Printemps– Ali Smith
(Spring, 2019)
Grasset, 2022, 320 pages
Traduction de Laetitia Devaux
Le
réalisateur Richard Lease a connu des jours meilleurs : il n’est plus à la
mode, et ne se remet pas de la mort de sa grande amie Paddy. Déprimé, il
entreprend un voyage vers le nord du pays, en dialoguant avec une enfant
imaginaire, faute d’être resté en contact avec sa propre fille. Sa route va
croiser celle de Brittany, qui travaille dans un centre de détention pour
immigrants. Elle aussi est partie de Londres sans réfléchir, à la poursuite de
Florence, une mystérieuse jeune fille qui a secoué l’institution pour laquelle
Brittany travaille.
Si les deux premiers tomes de la série m’avaient moyennement convaincue, j’ai retrouvé ici ce qui m’attire tant dans l’œuvre d’Ali Smith.

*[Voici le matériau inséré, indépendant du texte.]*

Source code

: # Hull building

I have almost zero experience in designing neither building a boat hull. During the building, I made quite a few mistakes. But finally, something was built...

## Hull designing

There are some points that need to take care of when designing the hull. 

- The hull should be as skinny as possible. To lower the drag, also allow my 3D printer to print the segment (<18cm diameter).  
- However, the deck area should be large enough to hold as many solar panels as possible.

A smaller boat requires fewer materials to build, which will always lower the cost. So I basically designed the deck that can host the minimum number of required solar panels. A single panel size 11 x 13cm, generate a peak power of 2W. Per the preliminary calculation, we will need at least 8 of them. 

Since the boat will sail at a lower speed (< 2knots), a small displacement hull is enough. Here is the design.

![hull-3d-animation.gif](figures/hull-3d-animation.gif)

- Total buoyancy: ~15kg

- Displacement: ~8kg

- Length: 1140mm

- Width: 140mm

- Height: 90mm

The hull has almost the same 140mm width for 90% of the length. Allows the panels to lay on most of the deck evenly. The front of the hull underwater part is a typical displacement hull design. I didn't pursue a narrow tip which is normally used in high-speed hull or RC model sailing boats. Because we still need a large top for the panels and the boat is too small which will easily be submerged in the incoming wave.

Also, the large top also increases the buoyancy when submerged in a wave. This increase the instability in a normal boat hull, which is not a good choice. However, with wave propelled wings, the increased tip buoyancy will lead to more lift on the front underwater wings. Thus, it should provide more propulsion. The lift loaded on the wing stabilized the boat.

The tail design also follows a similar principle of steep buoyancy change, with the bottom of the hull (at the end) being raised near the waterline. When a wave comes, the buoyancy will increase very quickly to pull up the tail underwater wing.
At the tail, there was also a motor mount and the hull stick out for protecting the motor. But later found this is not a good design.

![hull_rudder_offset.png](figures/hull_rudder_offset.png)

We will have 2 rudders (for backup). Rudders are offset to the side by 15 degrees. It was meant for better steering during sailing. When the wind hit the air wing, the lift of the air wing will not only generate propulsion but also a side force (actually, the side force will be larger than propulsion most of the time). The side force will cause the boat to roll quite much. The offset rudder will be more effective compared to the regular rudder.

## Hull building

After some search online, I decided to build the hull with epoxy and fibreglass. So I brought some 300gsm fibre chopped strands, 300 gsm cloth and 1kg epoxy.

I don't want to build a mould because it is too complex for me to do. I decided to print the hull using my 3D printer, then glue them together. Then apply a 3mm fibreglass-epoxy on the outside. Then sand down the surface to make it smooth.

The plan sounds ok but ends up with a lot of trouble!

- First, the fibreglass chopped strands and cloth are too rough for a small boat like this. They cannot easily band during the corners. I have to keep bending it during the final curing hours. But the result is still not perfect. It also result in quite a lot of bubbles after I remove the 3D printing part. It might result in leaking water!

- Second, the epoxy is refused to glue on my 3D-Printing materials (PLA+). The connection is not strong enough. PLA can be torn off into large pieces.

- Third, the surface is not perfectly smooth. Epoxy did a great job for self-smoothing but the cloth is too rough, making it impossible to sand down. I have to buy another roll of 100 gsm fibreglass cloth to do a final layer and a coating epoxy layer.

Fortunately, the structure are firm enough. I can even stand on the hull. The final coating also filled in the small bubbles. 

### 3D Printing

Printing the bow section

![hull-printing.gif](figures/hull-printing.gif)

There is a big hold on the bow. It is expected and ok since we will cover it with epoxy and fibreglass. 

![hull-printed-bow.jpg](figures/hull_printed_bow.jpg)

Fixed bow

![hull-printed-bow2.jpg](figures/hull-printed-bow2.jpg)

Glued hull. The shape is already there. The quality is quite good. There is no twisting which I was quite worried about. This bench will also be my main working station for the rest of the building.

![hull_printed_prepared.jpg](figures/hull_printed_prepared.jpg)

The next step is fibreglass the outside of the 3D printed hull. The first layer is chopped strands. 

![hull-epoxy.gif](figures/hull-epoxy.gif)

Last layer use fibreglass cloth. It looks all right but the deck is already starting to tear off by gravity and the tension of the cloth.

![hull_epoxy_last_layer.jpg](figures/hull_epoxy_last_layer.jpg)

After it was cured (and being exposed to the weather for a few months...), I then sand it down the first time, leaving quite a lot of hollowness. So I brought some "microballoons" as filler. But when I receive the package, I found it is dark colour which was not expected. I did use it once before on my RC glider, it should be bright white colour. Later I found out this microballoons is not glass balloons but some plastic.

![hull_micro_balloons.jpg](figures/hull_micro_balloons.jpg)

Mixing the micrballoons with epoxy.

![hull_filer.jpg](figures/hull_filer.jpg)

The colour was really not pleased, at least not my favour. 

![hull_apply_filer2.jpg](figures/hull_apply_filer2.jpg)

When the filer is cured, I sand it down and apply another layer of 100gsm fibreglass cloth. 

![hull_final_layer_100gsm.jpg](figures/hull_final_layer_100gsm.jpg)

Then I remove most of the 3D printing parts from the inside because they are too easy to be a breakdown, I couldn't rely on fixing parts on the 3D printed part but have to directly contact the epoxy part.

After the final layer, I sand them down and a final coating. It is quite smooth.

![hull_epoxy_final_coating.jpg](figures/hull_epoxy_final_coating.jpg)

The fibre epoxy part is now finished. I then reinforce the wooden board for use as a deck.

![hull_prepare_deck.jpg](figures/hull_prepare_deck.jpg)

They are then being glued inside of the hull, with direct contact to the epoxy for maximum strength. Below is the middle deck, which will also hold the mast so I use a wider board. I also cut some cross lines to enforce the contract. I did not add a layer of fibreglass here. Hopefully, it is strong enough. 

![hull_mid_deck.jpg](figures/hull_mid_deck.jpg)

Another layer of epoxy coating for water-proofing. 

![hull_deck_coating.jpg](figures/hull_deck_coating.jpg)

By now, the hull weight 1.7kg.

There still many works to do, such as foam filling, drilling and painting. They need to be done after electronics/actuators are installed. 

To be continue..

« C’est quoi, un braconnier ?
Quelqu’un
qui déconne avec ses bras. »
« si… au lieu de dire, cette frontière sépare ces endroits, on disait, cette frontière unit ces endroits. Cette frontière tient ensemble ces deux endroits si différents et si intéressants. Et si on déclarait qu’en ces lieux où on franchit la frontière… on devient soi-même doublement possible. » (le double est un thème cher à l’autrice)
Comme
toujours avec Smith, les personnages sont présentés avec tendresse dans leurs
faiblesses et ce qui nous agacerait dans la vie courante, devient acceptable
sous le regard de l’autrice qui neutralise tout jugement. Brittany (je suis
désolée mais le choix de la traductrice de transformer le prénom en Bretagne
m’est sorti par les yeux), surveillante en centre de rétention, n’est pas un
personnage sympathique ; pourtant, elle trouve sa place sans difficulté
dans l’histoire, probablement parce que Florence la traite comme si elle était
aussi aimable que n’importe qui (alors même qu’elle ne l’est pas). Dans les
romans d’Ali Smith, tous les individus méritent une attention. Il semble
évident que cette posture et l’engagement sociétal de l’autrice sont liés ;
Smith croit que c’est parce que chacun fait sa part que le changement se
produit.
« Est-ce qu’il y a d’autres vies possibles pour moi à part celle-ci, ici ? » (dixit un animal du zoo)
Ce
volume, bien que marqué par la mort, est également porteur d’espoir, comme le
printemps annonce un renouveau. Les signes sont à peine perceptibles, secrets,
clandestins ; mais ces forces sont bien à l’œuvre pour des jours
meilleurs, plus tolérants. C’est finalement ce que l’on retient de ce roman
fort et encourageant : la situation n’est pas brillante mais le meilleur
reste à venir. Vivement l’été !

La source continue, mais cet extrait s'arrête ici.